World War II Liberty ship of the United States

SS Dominator, a freighter, ran ashore on the Palos Verdes Peninsula in the South Bay area of California in 1961 due to a navigational error while lost in fog. Its remains can still be seen today and serves as a point of interest for hikers and kayakers.

==Ship history==
The ship was originally the American Liberty ship Melville Jacoby, built during World War II at the Walsh-Kaiser Company shipyard in Providence, Rhode Island, and launched on March 31, 1944. It was named after the journalist Melville Jacoby, who, after reporting on the war in China and narrowly escaping capture at Corregidor, was killed in an air crash in 1942.

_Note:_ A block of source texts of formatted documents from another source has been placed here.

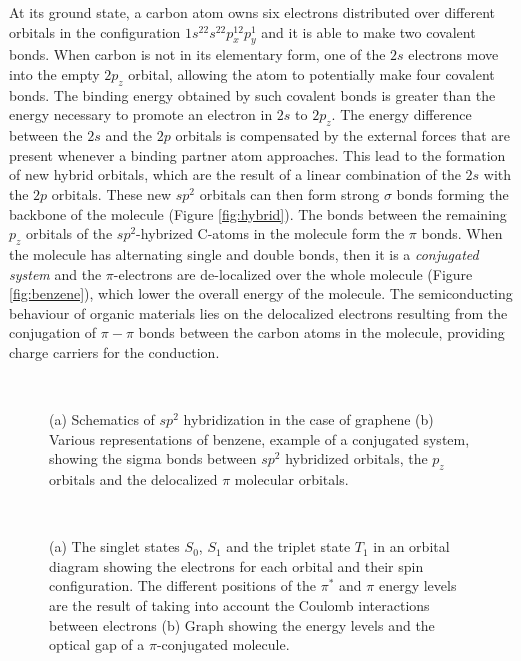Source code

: \documentclass  [
  paper    = a4,
  BCOR     = 10mm,
  twoside,
  fontsize = 12pt,
  fleqn,
  toc      = bibnumbered,
  toc      = listofnumbered,
  numbers  = noendperiod,
  headings = normal,
  listof   = leveldown,
  version  = 3.03
]                                       {scrreprt}
\begin{document}
At its ground state, a carbon atom owns six electrons distributed over different orbitals in the configuration $1s^22s^22p_x^12p_y^1$ and it is able to make two covalent bonds. When carbon is not in its elementary form, one of the $2s$ electrons move into the empty $2p_z$ orbital, allowing the atom to potentially make four covalent bonds. The binding energy obtained by such covalent bonds is greater than the energy necessary to promote an electron in $2s$ to $2p_z$. The energy difference between the $2s$ and the $2p$ orbitals is compensated by the external forces that are present whenever a binding partner atom approaches. This lead to the formation of new hybrid orbitals, which are the result of a linear combination of the $2s$ with the $2p$ orbitals. These new $sp^2$ orbitals can then form strong $\sigma$ bonds forming the backbone of the molecule (Figure \ref{fig:hybrid}). The bonds between the remaining $p_z$ orbitals of the $sp^2$-hybrized C-atoms in the molecule form the $\pi$ bonds.  When the molecule has alternating single and double bonds, then it is a \emph{conjugated system} and the $\pi$-electrons are de-localized over the whole molecule (Figure \ref{fig:benzene}), which lower the overall energy of the molecule. The semiconducting behaviour of organic materials lies on the delocalized electrons resulting from the conjugation of $\pi-\pi$ bonds between the carbon atoms in the molecule, providing charge carriers for the conduction. 
\begin{figure}[t]
	\centering%
	\qquad
	\\
	\caption{\footnotesize (a) Schematics of $sp^2$ hybridization in the case of graphene\cite{web:cavendish} (b) Various representations of benzene, example of a conjugated system, showing the sigma bonds between $sp^2$ hybridized orbitals, the $p_z$ orbitals and the delocalized $\pi$ molecular orbitals.}
	\label{fig:electronic1}
\end{figure}
\begin{figure}[t]
	\centering%
	\qquad
	\\
	\caption{\footnotesize (a) The singlet states $S_0$, $S_1$ and the triplet state $T_1$ in an orbital diagram showing the electrons for each orbital and their spin configuration. The different positions of the $\pi^*$ and $\pi$ energy levels are the result of taking into account the Coulomb interactions between electrons\cite{book:koehler} (b) Graph showing the energy levels and the optical gap of a $\pi$-conjugated molecule\cite{book:brutting}.}
	\label{fig:electronic2}
\end{figure}
\end{document}
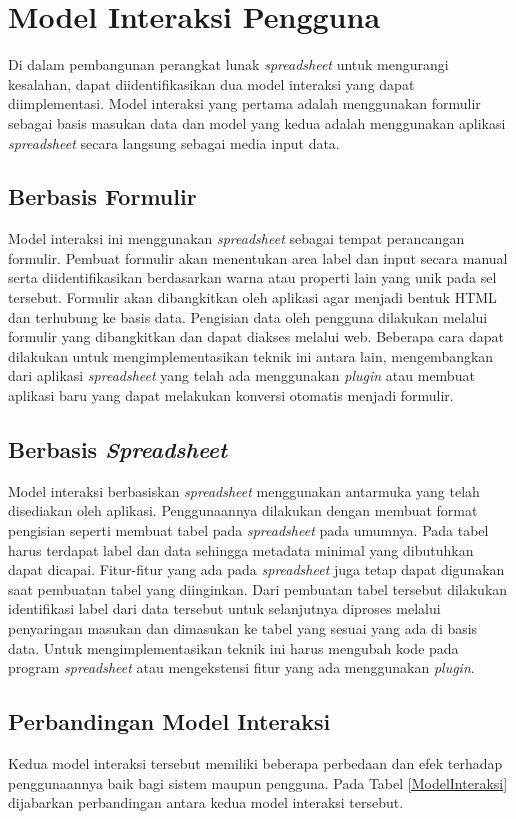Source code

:\section{Model Interaksi Pengguna}
Di dalam pembangunan perangkat lunak \textit{spreadsheet} untuk mengurangi kesalahan, dapat diidentifikasikan dua model interaksi yang dapat diimplementasi. Model interaksi yang pertama adalah menggunakan formulir sebagai basis masukan data dan model yang kedua adalah menggunakan aplikasi \textit{spreadsheet} secara langsung sebagai media input data.
	\subsection{Berbasis Formulir}
	Model interaksi ini menggunakan \textit{spreadsheet} sebagai tempat perancangan formulir. Pembuat formulir akan menentukan area label dan input secara manual serta diidentifikasikan berdasarkan warna atau properti lain yang unik pada sel tersebut. Formulir akan dibangkitkan oleh aplikasi agar menjadi bentuk HTML dan terhubung ke basis data. Pengisian data oleh pengguna dilakukan melalui formulir yang dibangkitkan dan dapat diakses melalui web. Beberapa cara dapat dilakukan untuk mengimplementasikan teknik ini antara lain, mengembangkan dari aplikasi \textit{spreadsheet} yang telah ada menggunakan \textit{plugin} atau membuat aplikasi baru yang dapat melakukan konversi otomatis menjadi formulir.

	\subsection{Berbasis \textit{Spreadsheet}}
	Model interaksi berbasiskan \textit{spreadsheet} menggunakan antarmuka yang telah disediakan oleh aplikasi. Penggunaannya dilakukan dengan membuat format pengisian seperti membuat tabel pada \textit{spreadsheet} pada umumnya. Pada tabel harus terdapat label dan data sehingga metadata minimal yang dibutuhkan dapat dicapai. Fitur-fitur yang ada pada \textit{spreadsheet} juga tetap dapat digunakan saat pembuatan tabel yang diinginkan. Dari pembuatan tabel tersebut dilakukan identifikasi label dari data tersebut untuk selanjutnya diproses melalui penyaringan masukan dan dimasukan ke tabel yang sesuai yang ada di basis data. Untuk mengimplementasikan teknik ini harus mengubah kode pada program \textit{spreadsheet} atau mengekstensi fitur yang ada menggunakan \textit{plugin}. 

	\subsection{Perbandingan Model Interaksi}
	Kedua model interaksi tersebut memiliki beberapa perbedaan dan efek terhadap penggunaannya baik bagi sistem maupun pengguna. Pada Tabel \ref{ModelInteraksi} dijabarkan perbandingan antara kedua model interaksi tersebut.


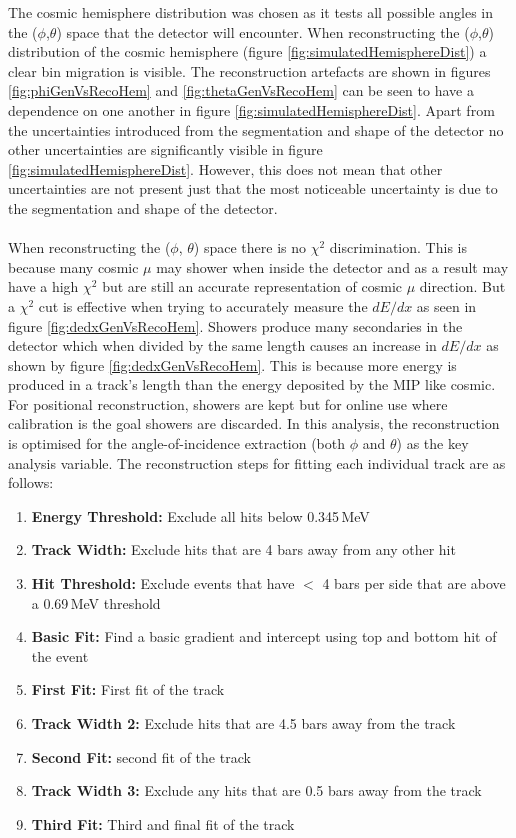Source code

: The cosmic hemisphere distribution was chosen as it tests all possible angles in the ($\phi$,$\theta$) space that the detector will encounter. When reconstructing the ($\phi$,$\theta$) distribution of the cosmic hemisphere (figure \ref{fig:simulatedHemisphereDist}) a clear bin migration is visible. The reconstruction artefacts are shown in figures \ref{fig:phiGenVsRecoHem} and \ref{fig:thetaGenVsRecoHem} can be seen to have a dependence on one another in figure \ref{fig:simulatedHemisphereDist}. Apart from the uncertainties introduced from the segmentation and shape of the detector no other uncertainties are significantly visible in figure \ref{fig:simulatedHemisphereDist}. However, this does not mean that other uncertainties are not present just that the most noticeable uncertainty is due to the segmentation and shape of the detector. 
\\\\When reconstructing the ($\phi$, $\theta$) space there is no $\chi^2$ discrimination. This is because many cosmic $\mu$ may shower when inside the detector and as a result may have a high $\chi^2$ but are still an accurate representation of cosmic $\mu$ direction. But a $\chi^2$ cut is effective when trying to accurately measure the $dE/dx$ as seen in figure \ref{fig:dedxGenVsRecoHem}. Showers produce many secondaries in the detector which when divided by the same length causes an increase in $dE/dx$ as shown by figure \ref{fig:dedxGenVsRecoHem}. This is because more energy is produced in a track's length than the energy deposited by the MIP like cosmic. For positional reconstruction, showers are kept but for online use where calibration is the goal showers are discarded. In this analysis, the reconstruction is optimised for the angle-of-incidence extraction (both $\phi$ and $\theta$) as the key analysis variable. The reconstruction steps for fitting each individual track are as follows: 
\begin{enumerate}
  \item \textbf{Energy Threshold:} Exclude all hits below 0.345\,MeV
  \item \textbf{Track Width:} Exclude hits that are 4 bars away from any other hit 
  \item \textbf{Hit Threshold:} Exclude events that have $<$ 4 bars per side that are above a 0.69\,MeV threshold
  \item \textbf{Basic Fit:} Find a basic gradient and intercept using top and bottom hit of the event
  \item \textbf{First Fit:} First fit of the track 
  \item \textbf{Track Width 2:} Exclude hits that are 4.5 bars away from the track
  \item \textbf{Second Fit:} second fit of the track
  \item \textbf{Track Width 3:} Exclude any hits that are 0.5 bars away from the track
  \item \textbf{Third Fit:} Third and final fit of the track
\end{enumerate}
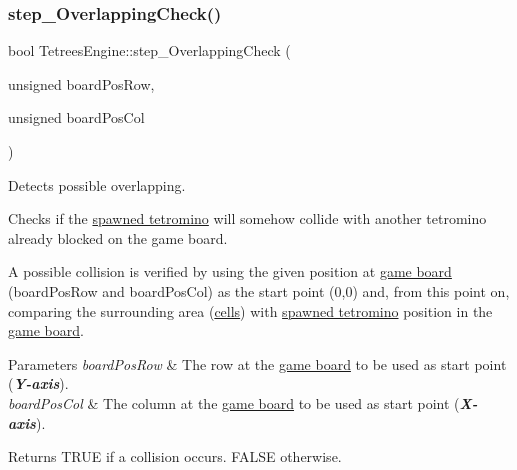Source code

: \subsubsection{\texorpdfstring{step\+\_\+\+Overlapping\+Check()}{step\_OverlappingCheck()}}
{\footnotesize\ttfamily bool Tetrees\+Engine\+::step\+\_\+\+Overlapping\+Check (\begin{DoxyParamCaption}\item[{unsigned}]{board\+Pos\+Row,  }\item[{unsigned}]{board\+Pos\+Col }\end{DoxyParamCaption})\hspace{0.3cm}{\ttfamily [private]}}



Detects possible overlapping. 

Checks if the \hyperlink{classTetreesEngine_a26435ee2f02d9ba70d9e359745114f6e}{spawned tetromino} will somehow collide with another tetromino already blocked on the game board.

A possible collision is verified by using the given position at \hyperlink{classTetreesEngine_a37d082a7816d6731b2703dd6d1a1cb97}{game board} (board\+Pos\+Row and board\+Pos\+Col) as the start point (0,0) and, from this point on, comparing the surrounding area (\hyperlink{TetreesDefs_8hpp_a7c8699d7ca48189b748ba8f94eb9d515}{cells}) with \hyperlink{classTetreesEngine_a26435ee2f02d9ba70d9e359745114f6e}{spawned tetromino} position in the \hyperlink{classTetreesEngine_a37d082a7816d6731b2703dd6d1a1cb97}{game board}. 
\begin{DoxyParams}{Parameters}
{\em board\+Pos\+Row} & The row at the \hyperlink{classTetreesEngine_a37d082a7816d6731b2703dd6d1a1cb97}{game board} to be used as start point ({\itshape {\bfseries Y-\/axis}}). \\
\hline
{\em board\+Pos\+Col} & The column at the \hyperlink{classTetreesEngine_a37d082a7816d6731b2703dd6d1a1cb97}{game board} to be used as start point ({\itshape {\bfseries X-\/axis}}). \\
\hline
\end{DoxyParams}
\begin{DoxyReturn}{Returns}
{\ttfamily T\+R\+UE} if a collision occurs. {\ttfamily F\+A\+L\+SE} otherwise. 
\end{DoxyReturn}
\mbox{\label{classTetreesEngine_a626d60fa8adb2dd024016b5cfed4f6ee}} 
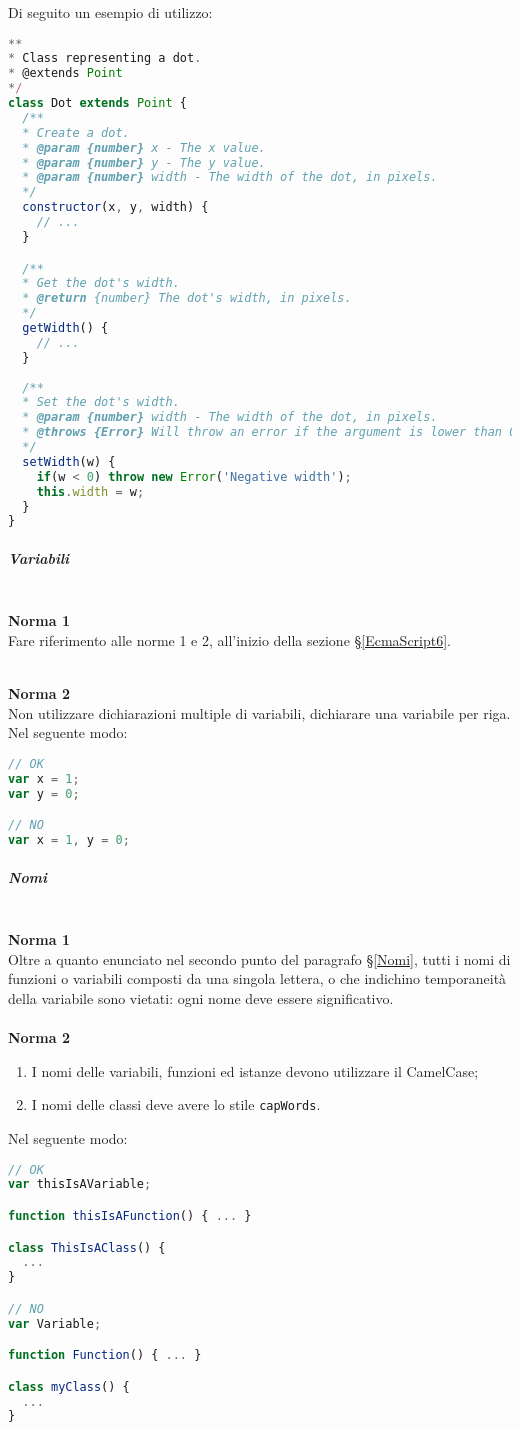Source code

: Di seguito un esempio di utilizzo:
\begin{lstlisting}[language=JavaScript]
**
* Class representing a dot.
* @extends Point
*/
class Dot extends Point {
  /**
  * Create a dot.
  * @param {number} x - The x value.
  * @param {number} y - The y value.
  * @param {number} width - The width of the dot, in pixels.
  */
  constructor(x, y, width) {
    // ...
  }

  /**
  * Get the dot's width.
  * @return {number} The dot's width, in pixels.
  */
  getWidth() {
    // ...
  }
  
  /**
  * Set the dot's width.
  * @param {number} width - The width of the dot, in pixels.
  * @throws {Error} Will throw an error if the argument is lower than 0.
  */
  setWidth(w) {
    if(w < 0) throw new Error('Negative width');
    this.width = w;
  }
}
\end{lstlisting}

\subparagraph{Variabili}\-\\
\textbf{Norma 1}\\
Fare riferimento alle norme 1 e 2, all'inizio della sezione §\ref{EcmaScript6}.

\-\\
\textbf{Norma 2}\\
Non utilizzare dichiarazioni multiple di variabili, dichiarare una variabile per riga.\\
Nel seguente modo:
\begin{lstlisting}[language=JavaScript]
// OK
var x = 1;
var y = 0;

// NO
var x = 1, y = 0;
\end{lstlisting}


\subparagraph{Nomi}\-\\
\textbf{Norma 1}\\
 Oltre a quanto enunciato nel secondo punto del paragrafo §\ref{Nomi}, tutti i nomi di funzioni o variabili composti da una singola lettera, o che indichino temporaneità della variabile sono vietati: ogni nome deve essere significativo.\\
\-\\
\textbf{Norma 2} 
\begin{enumerate}
	\item I nomi delle variabili, funzioni ed istanze devono utilizzare il CamelCase;
	\item I nomi delle classi deve avere lo stile \texttt{capWords}.
\end{enumerate}
Nel seguente modo:
\begin{lstlisting}[language=JavaScript]
// OK
var thisIsAVariable;

function thisIsAFunction() { ... }

class ThisIsAClass() {
  ...
}

// NO
var Variable;

function Function() { ... }

class myClass() {
  ...
}
\end{lstlisting}

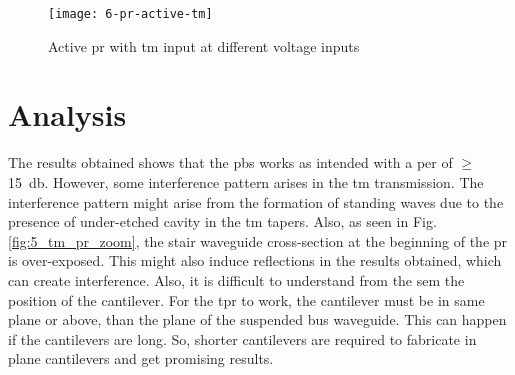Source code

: \documentclass[../report.tex]{subfiles}
\begin{document}
	\begin{figure}[H] %
		\centering
		\texttt{[image: 6-pr-active-tm]}
		\caption{Active \gls{pr} with \gls{tm} input at different voltage inputs}
		\label{fig:6_pr_active_tm}
	\end{figure}
	
	\section{Analysis}
	The results obtained shows that the \gls{pbs} works as intended with a \gls{per} of $\geq$ \SI{15}{\decibel}. However, some interference pattern arises in the \gls{tm} transmission. The interference pattern might arise from the formation of standing waves due to the presence of under-etched cavity in the \gls{tm} tapers. Also, as seen in Fig. \ref{fig:5_tm_pr_zoom}, the stair waveguide cross-section at the beginning of the \gls{pr} is over-exposed. This might also induce reflections in the results obtained, which can create interference. Also, it is difficult to understand from the \gls{sem} the position of the cantilever. For the \gls{tpr} to work, the cantilever must be in same plane or above, than the plane of the suspended bus waveguide. This can happen if the cantilevers are long. So, shorter cantilevers are required to fabricate in plane cantilevers and get promising results.
\end{document}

During the war the ship was operated by the Wilmore Steamship Company of Boston, on behalf of the War Shipping Administration. In 1947 she was sold into commercial service, and flying the Panamanian flag, was renamed SS Victoria. She changed hands in 1950, and was renamed SS North Queen, then again in 1953 becoming SS Dominator.

==The wreck==

On March 13, 1961, Dominator was en route to Los Angeles from Vancouver with a cargo of wheat and beef when she ran aground off Palos Verdes, California. For two days, the Coast Guard and tugboats attempted to refloat her, but heavy seas and high winds only forced her higher onto the rocks. After two days the crew abandoned ship. The stranded ship was then auctioned, and hull and cargo were sold separately, which led to some conflict between the salvors, as they attempted to gain what they could. Eventually, the ship slowly broke up under the pounding of the waves, and with large pieces of wreckage scattered over the shore. As of 2024, wreckage can still be seen.